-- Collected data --
<<<<

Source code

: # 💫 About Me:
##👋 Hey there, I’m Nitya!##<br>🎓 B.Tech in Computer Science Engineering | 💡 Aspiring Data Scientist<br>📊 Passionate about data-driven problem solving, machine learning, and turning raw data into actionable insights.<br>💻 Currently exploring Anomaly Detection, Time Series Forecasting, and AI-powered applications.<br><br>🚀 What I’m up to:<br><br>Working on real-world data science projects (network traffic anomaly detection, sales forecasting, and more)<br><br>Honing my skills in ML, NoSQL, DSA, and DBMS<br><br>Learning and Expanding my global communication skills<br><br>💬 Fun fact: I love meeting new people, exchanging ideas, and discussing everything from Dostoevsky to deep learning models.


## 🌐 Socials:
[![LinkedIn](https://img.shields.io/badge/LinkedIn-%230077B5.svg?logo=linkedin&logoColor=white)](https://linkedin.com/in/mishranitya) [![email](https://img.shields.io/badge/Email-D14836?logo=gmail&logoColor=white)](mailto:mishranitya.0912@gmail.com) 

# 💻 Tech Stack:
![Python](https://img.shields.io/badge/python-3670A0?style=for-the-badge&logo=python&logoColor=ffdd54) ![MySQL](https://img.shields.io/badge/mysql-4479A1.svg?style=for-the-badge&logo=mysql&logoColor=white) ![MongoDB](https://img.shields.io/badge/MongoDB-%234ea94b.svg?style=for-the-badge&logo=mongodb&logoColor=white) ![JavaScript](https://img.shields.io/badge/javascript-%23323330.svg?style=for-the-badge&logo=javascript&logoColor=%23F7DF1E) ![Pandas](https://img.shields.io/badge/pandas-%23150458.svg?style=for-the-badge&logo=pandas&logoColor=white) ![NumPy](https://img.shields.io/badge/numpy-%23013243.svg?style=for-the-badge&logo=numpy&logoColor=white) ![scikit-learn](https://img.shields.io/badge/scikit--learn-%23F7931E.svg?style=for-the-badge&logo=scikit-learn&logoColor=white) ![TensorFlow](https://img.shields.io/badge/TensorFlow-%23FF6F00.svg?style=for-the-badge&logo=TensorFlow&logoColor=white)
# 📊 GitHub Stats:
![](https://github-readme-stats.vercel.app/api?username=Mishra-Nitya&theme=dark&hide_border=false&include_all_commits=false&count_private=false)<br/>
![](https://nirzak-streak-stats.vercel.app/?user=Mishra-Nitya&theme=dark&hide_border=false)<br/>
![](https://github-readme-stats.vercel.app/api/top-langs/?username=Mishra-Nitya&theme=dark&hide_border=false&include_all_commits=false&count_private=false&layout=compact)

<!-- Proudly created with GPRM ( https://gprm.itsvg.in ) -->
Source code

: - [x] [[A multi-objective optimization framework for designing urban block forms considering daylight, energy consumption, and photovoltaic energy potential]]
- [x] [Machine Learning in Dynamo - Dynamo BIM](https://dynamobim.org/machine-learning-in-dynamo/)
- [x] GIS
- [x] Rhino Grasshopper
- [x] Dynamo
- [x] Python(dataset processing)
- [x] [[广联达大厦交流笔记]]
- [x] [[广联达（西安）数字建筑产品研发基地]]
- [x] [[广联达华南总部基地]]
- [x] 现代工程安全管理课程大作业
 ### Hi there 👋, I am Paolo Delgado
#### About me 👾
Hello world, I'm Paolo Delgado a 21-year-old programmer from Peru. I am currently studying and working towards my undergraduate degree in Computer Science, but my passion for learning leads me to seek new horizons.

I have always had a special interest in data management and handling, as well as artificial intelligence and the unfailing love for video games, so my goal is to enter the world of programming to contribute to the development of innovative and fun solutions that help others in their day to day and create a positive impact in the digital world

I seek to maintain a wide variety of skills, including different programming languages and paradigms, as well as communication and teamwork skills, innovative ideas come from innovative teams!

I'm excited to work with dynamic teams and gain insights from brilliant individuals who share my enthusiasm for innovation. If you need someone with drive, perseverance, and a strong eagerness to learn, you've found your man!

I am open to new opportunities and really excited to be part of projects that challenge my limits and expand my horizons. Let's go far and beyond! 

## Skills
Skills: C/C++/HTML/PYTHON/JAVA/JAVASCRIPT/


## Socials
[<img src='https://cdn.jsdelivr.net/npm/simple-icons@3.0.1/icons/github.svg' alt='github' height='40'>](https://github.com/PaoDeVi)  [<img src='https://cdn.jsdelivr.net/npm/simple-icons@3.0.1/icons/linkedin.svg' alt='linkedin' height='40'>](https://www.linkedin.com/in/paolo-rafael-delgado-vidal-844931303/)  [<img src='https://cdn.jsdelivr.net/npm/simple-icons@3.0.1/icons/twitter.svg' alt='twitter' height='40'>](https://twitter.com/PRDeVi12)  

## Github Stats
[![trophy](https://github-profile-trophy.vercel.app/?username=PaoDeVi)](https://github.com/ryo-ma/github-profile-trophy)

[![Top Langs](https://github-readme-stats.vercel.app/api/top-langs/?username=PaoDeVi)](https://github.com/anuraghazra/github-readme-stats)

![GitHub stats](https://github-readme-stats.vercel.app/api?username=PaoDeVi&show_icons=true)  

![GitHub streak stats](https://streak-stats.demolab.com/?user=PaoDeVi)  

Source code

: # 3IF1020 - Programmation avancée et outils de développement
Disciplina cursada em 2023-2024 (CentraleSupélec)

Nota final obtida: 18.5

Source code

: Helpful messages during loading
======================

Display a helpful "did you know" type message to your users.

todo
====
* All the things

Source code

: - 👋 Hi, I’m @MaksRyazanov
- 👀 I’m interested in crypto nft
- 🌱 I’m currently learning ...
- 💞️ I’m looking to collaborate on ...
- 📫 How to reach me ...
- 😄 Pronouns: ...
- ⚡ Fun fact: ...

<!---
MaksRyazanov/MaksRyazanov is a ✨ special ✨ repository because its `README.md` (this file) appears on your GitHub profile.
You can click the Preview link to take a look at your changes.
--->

>>>>

Among the entries above, the lines between the ones containing "Disciplina cursada em" and "- 📫 How to reach me ...", inclusive, are to be transcribed exactly. No other line is to be given.

Disciplina cursada em 2023-2024 (CentraleSupélec)

Nota final obtida: 18.5

Source code

: Helpful messages during loading
======================

Display a helpful "did you know" type message to your users.

todo
====
* All the things

Source code

: - 👋 Hi, I’m @MaksRyazanov
- 👀 I’m interested in crypto nft
- 🌱 I’m currently learning ...
- 💞️ I’m looking to collaborate on ...
- 📫 How to reach me ...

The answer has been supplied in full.